At the suburban section at Seventy-Ninth Street and Northeast Second Avenue he turned north on the avenue and drove slowly past two blocks of business buildings. Mona Tabor’s apartment house was on a side street half a block from the avenue, a neat three-story stucco building with an impregnable atmosphere of respectability, set back in the middle of a lawn. Gaily striped garden chairs in palm-shaded spots about the lawn were occupied by lounging groups of young and middle-aged women in slacks or shorts who were keeping negligent eyes on their sun-suited youngsters playing on the grass in the bright sunlight.

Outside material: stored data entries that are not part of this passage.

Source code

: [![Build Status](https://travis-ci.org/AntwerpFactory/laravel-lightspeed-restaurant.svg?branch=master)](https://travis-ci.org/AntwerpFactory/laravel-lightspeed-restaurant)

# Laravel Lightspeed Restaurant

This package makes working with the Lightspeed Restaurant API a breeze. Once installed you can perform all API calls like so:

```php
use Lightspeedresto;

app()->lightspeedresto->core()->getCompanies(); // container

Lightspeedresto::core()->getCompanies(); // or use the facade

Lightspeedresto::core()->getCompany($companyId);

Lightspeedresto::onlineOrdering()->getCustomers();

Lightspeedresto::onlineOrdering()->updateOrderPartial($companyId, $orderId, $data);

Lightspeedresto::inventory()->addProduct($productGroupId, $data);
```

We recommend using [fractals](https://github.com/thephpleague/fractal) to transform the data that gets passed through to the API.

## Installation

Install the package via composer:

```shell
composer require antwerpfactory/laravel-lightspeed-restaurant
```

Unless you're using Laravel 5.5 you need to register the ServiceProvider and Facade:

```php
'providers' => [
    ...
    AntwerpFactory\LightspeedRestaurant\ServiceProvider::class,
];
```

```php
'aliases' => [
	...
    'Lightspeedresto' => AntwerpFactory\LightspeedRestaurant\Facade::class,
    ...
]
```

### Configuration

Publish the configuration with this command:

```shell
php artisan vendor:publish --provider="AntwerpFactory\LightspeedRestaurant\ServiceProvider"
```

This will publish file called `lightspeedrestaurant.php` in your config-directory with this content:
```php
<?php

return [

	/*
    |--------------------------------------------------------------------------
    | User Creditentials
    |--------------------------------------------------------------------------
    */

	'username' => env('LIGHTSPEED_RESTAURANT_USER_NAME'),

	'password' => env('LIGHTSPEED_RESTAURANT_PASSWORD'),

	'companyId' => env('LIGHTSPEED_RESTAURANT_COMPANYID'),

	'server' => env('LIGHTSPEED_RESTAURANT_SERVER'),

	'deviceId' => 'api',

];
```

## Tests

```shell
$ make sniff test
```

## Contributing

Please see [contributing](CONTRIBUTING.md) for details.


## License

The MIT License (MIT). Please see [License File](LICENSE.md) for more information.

Shayne parked just beyond a wide concrete walk and got out stiffly. He dragged the brim of his hat down against the sun’s glare and went up the walk toward the entrance. The chattering of the women on the grounds stopped and he knew they were watching him, sizing him up with the universal interest of bored matrons.

He walked on into the coolness of a large, comfortable lobby green with potted palms, straight past the desk to an elevator in the rear. A Negro operator wearing a red pillbox hat slid the door shut behind Shayne and looked at him questioningly with black pupils swimming in white orbs.

Shayne said, “Miss Mona Tabor,” and curiosity flickered in the lad’s comical eyes, went away when Shayne stared at him with hard blankness. The boy manipulated the lever and the elevator rose smoothly to the third floor. He opened the door and gestured down a wide hall to the right. “Down yonduh, suh, at th’ee-o-six, but I don’ reckon Miss Mona done got up yit.”

Shayne got out without replying and went to the end of the hall, where he stopped in front of 306. The elevator door did not close until he knocked, but he did not look back to see the curious black and white eyes watching him. He waited for the silence in upper hall and room to be broken by footsteps coming toward the door.

The silence continued. He tried the knob and it wouldn’t turn under his hand. He knocked louder and more authoritatively and waited again. He took a drink from the cognac bottle and his eyes became brighter.